* [DIRECTIONS FOR THIS TASK]: Which lines in the records below contain the word "tampilan"? Copy each one.

* [MATERIAL FOR THIS TASK]:
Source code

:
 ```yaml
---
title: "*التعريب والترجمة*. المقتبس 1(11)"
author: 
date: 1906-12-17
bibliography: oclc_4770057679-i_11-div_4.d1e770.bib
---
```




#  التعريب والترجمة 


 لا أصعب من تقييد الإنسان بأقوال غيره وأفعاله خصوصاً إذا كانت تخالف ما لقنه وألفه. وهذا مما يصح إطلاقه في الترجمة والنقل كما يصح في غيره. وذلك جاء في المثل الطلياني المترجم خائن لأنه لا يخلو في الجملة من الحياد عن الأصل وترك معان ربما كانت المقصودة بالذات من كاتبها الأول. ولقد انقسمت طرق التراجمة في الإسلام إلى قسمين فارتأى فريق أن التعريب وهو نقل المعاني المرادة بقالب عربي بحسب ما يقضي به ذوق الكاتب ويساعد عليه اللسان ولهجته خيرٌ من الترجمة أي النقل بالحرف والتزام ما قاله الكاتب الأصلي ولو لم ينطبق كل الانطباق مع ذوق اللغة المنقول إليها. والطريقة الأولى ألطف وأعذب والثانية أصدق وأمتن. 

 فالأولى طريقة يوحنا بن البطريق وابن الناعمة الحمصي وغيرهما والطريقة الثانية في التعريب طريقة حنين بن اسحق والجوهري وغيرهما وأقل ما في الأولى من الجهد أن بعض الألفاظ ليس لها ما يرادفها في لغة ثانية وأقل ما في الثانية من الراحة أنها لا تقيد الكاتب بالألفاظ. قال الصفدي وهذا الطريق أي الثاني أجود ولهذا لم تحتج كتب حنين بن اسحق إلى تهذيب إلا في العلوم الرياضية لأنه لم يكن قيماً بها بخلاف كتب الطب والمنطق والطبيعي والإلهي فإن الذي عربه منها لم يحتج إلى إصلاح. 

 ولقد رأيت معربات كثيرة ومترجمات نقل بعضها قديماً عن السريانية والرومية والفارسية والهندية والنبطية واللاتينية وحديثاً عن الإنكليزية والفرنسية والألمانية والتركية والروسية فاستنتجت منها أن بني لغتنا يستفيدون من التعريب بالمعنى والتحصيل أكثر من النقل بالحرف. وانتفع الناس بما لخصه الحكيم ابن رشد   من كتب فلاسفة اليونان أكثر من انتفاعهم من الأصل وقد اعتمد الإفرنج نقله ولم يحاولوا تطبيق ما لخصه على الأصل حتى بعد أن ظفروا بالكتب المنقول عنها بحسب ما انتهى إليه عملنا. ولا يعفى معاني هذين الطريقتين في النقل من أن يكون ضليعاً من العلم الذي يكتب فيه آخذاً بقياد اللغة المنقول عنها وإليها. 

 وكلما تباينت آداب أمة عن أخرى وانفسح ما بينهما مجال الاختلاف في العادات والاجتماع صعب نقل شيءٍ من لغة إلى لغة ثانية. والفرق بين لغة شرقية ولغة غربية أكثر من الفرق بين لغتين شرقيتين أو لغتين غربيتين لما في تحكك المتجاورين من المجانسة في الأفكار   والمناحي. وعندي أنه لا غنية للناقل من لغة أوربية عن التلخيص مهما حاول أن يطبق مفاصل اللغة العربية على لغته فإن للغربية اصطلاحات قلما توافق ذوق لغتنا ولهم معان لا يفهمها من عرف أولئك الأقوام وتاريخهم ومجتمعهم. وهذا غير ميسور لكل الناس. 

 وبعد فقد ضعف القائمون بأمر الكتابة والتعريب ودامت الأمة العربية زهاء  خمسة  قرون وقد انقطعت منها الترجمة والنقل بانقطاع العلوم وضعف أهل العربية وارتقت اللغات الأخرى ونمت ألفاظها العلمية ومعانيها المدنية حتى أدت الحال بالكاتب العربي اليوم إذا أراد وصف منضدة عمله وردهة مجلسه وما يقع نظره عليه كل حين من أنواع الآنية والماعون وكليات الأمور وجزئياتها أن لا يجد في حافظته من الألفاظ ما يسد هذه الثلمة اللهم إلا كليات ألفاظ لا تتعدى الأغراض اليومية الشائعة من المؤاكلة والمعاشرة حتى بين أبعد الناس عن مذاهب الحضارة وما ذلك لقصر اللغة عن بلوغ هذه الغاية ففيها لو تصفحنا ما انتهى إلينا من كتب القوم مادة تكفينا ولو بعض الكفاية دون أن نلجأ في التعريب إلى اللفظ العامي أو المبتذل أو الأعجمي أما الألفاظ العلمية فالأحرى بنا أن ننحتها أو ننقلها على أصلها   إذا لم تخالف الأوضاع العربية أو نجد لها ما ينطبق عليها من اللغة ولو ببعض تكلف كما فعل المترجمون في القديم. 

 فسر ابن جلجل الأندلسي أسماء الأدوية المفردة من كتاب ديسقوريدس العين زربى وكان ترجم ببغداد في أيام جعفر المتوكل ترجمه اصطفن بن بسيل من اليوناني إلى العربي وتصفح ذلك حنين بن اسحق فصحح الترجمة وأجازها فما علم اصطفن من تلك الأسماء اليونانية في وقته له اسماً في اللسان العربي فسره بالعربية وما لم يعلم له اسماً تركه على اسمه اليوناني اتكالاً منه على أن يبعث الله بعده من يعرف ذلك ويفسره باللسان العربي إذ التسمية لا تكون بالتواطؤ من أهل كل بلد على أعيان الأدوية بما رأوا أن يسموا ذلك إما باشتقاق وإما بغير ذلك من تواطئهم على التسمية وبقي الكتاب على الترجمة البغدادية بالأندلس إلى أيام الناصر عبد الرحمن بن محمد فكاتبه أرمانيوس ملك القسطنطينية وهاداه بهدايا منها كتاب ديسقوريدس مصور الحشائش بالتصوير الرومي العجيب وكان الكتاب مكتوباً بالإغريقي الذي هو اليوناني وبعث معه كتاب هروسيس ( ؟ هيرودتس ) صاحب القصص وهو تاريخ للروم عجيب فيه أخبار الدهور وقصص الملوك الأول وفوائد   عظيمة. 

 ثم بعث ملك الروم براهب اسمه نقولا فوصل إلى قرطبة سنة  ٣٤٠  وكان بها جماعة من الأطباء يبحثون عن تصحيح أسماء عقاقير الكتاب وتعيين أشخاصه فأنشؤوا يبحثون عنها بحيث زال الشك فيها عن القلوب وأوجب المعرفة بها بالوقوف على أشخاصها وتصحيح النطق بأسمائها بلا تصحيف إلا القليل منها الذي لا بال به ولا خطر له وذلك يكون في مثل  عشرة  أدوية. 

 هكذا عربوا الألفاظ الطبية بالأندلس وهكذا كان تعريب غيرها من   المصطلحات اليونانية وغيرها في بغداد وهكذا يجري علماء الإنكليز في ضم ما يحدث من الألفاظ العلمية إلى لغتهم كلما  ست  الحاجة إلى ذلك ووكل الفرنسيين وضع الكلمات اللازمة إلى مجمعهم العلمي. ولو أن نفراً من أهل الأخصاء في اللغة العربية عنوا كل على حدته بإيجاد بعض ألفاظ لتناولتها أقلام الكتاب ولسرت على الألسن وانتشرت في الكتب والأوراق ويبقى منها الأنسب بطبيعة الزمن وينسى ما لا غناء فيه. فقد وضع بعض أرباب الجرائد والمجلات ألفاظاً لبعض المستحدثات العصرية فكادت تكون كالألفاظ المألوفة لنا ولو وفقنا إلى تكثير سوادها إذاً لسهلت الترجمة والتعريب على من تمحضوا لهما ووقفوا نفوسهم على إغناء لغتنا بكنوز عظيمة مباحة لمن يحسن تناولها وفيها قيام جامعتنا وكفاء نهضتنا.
==
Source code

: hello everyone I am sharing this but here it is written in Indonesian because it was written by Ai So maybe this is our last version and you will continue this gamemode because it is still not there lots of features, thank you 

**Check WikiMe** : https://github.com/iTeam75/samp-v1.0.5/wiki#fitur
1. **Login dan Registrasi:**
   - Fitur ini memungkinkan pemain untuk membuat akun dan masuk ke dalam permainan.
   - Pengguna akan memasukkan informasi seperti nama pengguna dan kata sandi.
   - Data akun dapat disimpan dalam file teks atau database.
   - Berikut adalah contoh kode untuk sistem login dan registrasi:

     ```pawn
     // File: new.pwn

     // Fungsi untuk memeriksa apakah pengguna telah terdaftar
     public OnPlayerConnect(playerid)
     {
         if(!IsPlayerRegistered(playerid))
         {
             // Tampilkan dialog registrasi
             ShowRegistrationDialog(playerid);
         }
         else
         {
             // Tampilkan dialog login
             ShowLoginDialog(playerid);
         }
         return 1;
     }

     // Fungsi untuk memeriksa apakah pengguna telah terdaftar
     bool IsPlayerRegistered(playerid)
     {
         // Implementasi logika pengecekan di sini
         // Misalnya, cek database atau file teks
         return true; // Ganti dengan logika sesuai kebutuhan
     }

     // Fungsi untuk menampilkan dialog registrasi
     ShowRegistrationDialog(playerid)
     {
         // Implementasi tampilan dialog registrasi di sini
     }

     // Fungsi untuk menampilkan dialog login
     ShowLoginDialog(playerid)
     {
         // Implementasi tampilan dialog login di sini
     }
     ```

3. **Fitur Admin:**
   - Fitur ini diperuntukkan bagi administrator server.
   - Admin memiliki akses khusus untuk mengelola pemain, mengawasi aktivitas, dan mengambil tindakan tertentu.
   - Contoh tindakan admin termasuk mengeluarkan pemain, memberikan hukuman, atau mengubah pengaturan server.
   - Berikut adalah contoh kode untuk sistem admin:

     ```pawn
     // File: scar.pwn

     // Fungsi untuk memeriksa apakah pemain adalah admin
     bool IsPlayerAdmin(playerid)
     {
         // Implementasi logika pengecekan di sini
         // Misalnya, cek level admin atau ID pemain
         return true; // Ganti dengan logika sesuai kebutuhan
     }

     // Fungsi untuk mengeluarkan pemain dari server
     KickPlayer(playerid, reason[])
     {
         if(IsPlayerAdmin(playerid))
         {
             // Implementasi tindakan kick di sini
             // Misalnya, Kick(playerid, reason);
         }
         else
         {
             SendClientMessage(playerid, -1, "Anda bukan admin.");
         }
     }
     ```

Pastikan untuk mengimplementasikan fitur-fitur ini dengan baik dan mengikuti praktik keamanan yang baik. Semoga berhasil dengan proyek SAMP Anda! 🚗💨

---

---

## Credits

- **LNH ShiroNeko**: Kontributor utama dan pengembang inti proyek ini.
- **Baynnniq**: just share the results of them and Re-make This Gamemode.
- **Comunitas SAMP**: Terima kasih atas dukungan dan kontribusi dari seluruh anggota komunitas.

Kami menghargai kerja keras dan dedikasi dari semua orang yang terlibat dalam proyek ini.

* [EXPECTED ANSWER]:
         // Implementasi tampilan dialog registrasi di sini
         // Implementasi tampilan dialog login di sini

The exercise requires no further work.